如何使用使用Keras框架在Wikipedia和新语料库上训练的预训练ELMo模型(5.5B)

时间:2019-05-01 07:16:17

标签: keras elmo

如何在Keras框架中访问在Wikipedia + New Corpus(5.5B)上训练的ELMo嵌入以进行文本分类?

我无法识别,如何访问在Wikipedia + New Corpus(5.5B)上训练的ELMo模型

我已编写此代码以使用Elmo model(trained on 1 Billion Word Corpus) for text classification using tensorflow hub and Keras

from keras.layers import Input, Lambda, LSTM,Embedding,concatenate,BatchNormalization,Dense
from keras.models import Model
import keras.backend as K
import tensorflow as tf
import tensorflow_hub as tf_hub

sess = tf.Session()
K.set_session(sess)

def ELMoEmbedding(x):
    return elmo_model(tf.squeeze(tf.cast(x, tf.string)), signature="default", as_dict=True) ["elmo"]

#elmo vectors
elmo_input_layer = Input(shape=(1, ), dtype=tf.string)

embed_elmo = Lambda(ELMoEmbedding, output_shape=(max_sentence_length,1024,))(elmo_input_layer)

lstm = LSTM(256, dropout=0.2, recurrent_dropout=0.2)(embed_elmo)

output_layer = Dense(4, activation='sigmoid')(lstm)

model = Model(inputs=elmo_input_layer, outputs=output_layer)

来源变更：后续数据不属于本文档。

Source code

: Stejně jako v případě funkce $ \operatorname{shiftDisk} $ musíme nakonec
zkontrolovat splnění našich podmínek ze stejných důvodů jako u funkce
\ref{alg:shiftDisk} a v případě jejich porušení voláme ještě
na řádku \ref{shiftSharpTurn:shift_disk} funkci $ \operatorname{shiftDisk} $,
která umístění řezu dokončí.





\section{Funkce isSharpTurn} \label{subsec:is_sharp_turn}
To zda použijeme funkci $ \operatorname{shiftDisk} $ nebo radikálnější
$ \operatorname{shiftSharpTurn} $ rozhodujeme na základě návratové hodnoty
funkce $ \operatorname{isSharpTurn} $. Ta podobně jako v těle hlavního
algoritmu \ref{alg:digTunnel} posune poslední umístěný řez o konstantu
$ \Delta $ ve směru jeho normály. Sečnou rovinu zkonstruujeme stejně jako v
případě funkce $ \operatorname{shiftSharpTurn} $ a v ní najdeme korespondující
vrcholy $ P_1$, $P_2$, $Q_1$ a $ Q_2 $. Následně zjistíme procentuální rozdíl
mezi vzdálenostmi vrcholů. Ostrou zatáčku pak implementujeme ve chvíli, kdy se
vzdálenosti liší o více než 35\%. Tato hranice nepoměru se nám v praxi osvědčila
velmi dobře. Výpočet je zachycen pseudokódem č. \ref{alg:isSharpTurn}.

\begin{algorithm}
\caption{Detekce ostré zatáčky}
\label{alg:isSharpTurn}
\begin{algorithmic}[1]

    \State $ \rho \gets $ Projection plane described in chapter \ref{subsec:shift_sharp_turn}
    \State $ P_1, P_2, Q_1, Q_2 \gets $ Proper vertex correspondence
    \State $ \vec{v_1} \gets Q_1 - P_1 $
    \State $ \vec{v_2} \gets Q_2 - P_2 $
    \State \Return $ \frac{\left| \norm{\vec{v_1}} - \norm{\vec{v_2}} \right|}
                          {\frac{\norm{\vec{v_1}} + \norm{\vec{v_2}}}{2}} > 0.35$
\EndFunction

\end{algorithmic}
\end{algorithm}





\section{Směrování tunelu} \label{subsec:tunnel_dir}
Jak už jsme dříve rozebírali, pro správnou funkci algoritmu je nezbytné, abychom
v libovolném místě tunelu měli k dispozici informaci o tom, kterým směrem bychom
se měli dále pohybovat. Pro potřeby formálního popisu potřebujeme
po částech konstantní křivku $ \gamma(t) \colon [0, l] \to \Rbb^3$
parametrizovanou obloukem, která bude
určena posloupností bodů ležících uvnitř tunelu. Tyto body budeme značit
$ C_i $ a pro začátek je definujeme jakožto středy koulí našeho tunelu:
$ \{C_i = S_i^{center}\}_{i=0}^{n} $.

model.compile(loss='sparse_categorical_crossentropy', optimizer='adam', metrics=['accuracy'])

print(model.summary())

我在链接中看到以下代码,以访问在5.5B语料库(https://github.com/allenai/allennlp/blob/master/tutorials/how_to/elmo.md)上训练的ELMo模型


from allennlp.modules.elmo import Elmo, batch_to_ids

options_file = "https://s3-us-west-2.amazonaws.com/allennlp/models/elmo/2x4096_512_2048cnn_2xhighway/elmo_2x4096_512_2048cnn_2xhighway_options.json"

weight_file = "https://s3-us-west-2.amazonaws.com/allennlp/models/elmo/2x4096_512_2048cnn_2xhighway/elmo_2x4096_512_2048cnn_2xhighway_weights.hdf5"

# Compute two different representation for each token.
# Each representation is a linear weighted combination for the
# 3 layers in ELMo (i.e., charcnn, the outputs of the two BiLSTM))
elmo = Elmo(options_file, weight_file, 2, dropout=0)

# use batch_to_ids to convert sentences to character ids
sentences = [['First', 'sentence', '.'], ['Another', '.']]
character_ids = batch_to_ids(sentences)

embeddings = elmo(character_ids)

但是,我无法理解如何在上述Keras文本分类模型中使用此代码。

0 个答案:

没有答案